Krugman : la crise va durer au moins jusqu'en 2011


Paul Krugman, prix Nobel d'économie en 2008Paul Kugman a reçu le prix Nobel d'économie 2008 à Stockholm mardi dernier (9 décembre).

A l'occasion de la remise de son prix, il a déclaré que le monde aurait peut-être à faire face à une décennie perdue, à l'image de celle qu'a connu le Japon dans les années 90.

Krugmann a une nouvelle fois appelé les dirigeants à conduire des politiques économiques de relance keynésiennes pour enrayer la crise financière et économique mondiale.
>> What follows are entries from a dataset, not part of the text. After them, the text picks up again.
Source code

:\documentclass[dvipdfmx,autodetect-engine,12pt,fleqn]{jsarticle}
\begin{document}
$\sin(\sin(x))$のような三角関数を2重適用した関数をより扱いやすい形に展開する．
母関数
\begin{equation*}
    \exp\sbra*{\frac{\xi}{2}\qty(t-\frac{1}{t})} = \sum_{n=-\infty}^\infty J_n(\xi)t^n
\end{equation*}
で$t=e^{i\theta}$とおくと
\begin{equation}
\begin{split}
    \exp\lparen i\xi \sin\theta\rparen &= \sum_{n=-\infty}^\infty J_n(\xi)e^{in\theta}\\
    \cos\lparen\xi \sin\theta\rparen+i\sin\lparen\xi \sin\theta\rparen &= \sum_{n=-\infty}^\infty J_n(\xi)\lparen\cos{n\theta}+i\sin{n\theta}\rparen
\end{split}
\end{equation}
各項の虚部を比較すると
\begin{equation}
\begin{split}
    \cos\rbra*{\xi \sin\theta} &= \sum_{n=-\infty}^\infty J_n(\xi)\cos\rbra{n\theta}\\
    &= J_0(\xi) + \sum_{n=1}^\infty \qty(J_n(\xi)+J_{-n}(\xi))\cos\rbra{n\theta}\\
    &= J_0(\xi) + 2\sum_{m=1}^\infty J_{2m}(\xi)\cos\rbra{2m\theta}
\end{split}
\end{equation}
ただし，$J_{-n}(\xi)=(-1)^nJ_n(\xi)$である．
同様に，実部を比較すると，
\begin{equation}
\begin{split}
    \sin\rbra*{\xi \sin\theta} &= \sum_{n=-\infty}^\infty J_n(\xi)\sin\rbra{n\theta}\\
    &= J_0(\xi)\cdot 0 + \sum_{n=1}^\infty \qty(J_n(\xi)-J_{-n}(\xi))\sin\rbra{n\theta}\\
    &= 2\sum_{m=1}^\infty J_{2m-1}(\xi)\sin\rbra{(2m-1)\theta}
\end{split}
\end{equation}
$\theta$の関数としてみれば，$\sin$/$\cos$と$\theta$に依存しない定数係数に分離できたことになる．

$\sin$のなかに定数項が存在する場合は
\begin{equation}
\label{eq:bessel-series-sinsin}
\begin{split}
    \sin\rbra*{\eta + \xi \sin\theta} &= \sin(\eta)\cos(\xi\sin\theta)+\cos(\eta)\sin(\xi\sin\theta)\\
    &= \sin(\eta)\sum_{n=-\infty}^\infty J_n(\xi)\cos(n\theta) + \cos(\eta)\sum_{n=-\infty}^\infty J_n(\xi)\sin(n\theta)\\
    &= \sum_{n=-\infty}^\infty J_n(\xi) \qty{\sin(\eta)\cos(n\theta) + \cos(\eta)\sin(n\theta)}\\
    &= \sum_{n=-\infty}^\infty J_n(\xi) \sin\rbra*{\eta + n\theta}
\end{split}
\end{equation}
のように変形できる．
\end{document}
Au cours d'une conférence, il a déclaré : "Un des scénarios que je crains pour la planète entière, c'est l'équivalent de la décennie perdue par le Japon dans les années 1990 - période au cours de laquelle les taux d'intérêt étaient fixés à 0, la déflation était installée durablement alors qu'aucun signe de redémarrage n'était visible, et le tout a duré pendant une très longue période. Et il n'est pas difficile de voir que c'est ce qui est en train de se passer".

A propos de la fin de la crise, Paul Krugman a déclaré "On peut parler de dépression de l'économie mondiale jusqu'à 2011 au moins et peut-être au-delà".
Dernière mise à jour : ( 10-08-2009 )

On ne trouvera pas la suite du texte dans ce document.